- Logo of the series featuring Kyo Kusanagi
- Directed by: Yang Yifeng
- Produced by: Hugo Chen Zeng Chao Hua Xia Yang Ce
- Written by: Wang Ting Yu Xiang Sun Momo Chen Chenfei Liu Yingling Min Lui
- Music by: Guo Shensheng Chen Zhiyi
- Studio: iDragons Creative Studio Animonsta Studios
- Licensed by: NA: Aniplex of America; SEA: Muse Communication;
- Released: August 3, 2017 – January 8, 2018
- Runtime: 12–18 minutes (each)
- Episodes: 24

= The King of Fighters: Destiny =

Japanese-Chinese-Malaysian CG animated series

The King of Fighters: Destiny (拳皇命运 (Quánhuáng Mìngyùn)) is a Malaysian-Chinese CG animated series in The King of Fighters media franchise, produced by the Chinese studio iDragons and the Malaysian studio Animonsta Studios for the Japanese company SNK, as a promotional tie-in to the Chinese mobile game, The King of Fighters: World. Focused on its title tournament, the plot shows arriving in South Town, Kyo Kusanagi, an invitee to KOF, among other formidable fighters who have join with other two fighters to form a team and face each other. The series run between August 2017 and January 2018.

Despite mixed response due to its dated animation, Destiny was praised for its narrative as it focuses on multiple characters. The series has received over 800 million views.

==Plot==
A man hosts a new fighting tournament known as The King of Fighters where teams composed of three fighters against others. The young Kyo Kusanagi from Japan joins with his friends Benimaru Nikaido and Goro Daimon to compete in South Town. In the same place, Terry Bogard, his adoptive brother Andy and their friend Joe Higashi aim to avenge the death of his father Jeff Bogard at the hands of crime lord Geese Howard. A woman named Angelina is sent to seduce Terry and kill him but the two fall in love. During the tournament, Terry fights Geese and defeats him in revenge after Angelina is murdered by his nemesis.

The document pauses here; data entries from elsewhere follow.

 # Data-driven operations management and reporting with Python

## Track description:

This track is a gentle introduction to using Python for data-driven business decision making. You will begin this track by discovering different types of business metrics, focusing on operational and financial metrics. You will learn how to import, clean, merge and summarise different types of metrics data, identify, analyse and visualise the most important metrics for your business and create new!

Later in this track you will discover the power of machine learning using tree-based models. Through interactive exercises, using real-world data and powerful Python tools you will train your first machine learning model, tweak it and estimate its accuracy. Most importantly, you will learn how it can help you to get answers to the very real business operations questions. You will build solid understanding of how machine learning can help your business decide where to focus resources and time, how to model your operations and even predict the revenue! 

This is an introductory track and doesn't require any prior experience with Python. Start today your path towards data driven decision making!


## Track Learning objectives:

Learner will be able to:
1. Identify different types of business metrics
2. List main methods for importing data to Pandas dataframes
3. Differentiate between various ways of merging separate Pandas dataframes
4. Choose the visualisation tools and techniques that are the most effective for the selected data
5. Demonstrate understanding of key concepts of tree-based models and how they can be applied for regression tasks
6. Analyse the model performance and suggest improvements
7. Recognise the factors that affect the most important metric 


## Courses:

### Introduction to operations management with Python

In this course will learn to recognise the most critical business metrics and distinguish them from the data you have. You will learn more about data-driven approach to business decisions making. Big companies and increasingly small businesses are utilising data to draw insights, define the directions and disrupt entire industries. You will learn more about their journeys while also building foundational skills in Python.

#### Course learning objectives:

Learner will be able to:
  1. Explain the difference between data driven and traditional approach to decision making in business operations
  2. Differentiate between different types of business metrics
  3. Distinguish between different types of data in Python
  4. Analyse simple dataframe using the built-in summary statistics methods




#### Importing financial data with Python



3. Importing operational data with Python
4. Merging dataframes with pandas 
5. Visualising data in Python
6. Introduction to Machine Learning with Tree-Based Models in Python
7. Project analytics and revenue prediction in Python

Kyo senses the presence of a mythological creature known as Orochi his clan sealed years ago with the help of Yasakani and Yata. As a result, Kyo takes priority in taking down the Orochi possessed warriors. With help of the Psycho Soldiers Team, Kyo and his allies save the fighters from Orochi. Shortly afterwards, the mercenary Heidern requests Kyo's and Terry's among other's help to take down the tournament's host, Rugal Bernstein, responsible for the release of the demons power. Despite being overpowered, Kyo is able to kill Rugal when having a vision of a person teaching him a new technique. The fighters escape from Rugal's destroyed ship. However, a priest named Goentiz finds Rugal and hides his body. In the final scenes, a musician loses control of his body while Kyo embarks on a new unknown quest.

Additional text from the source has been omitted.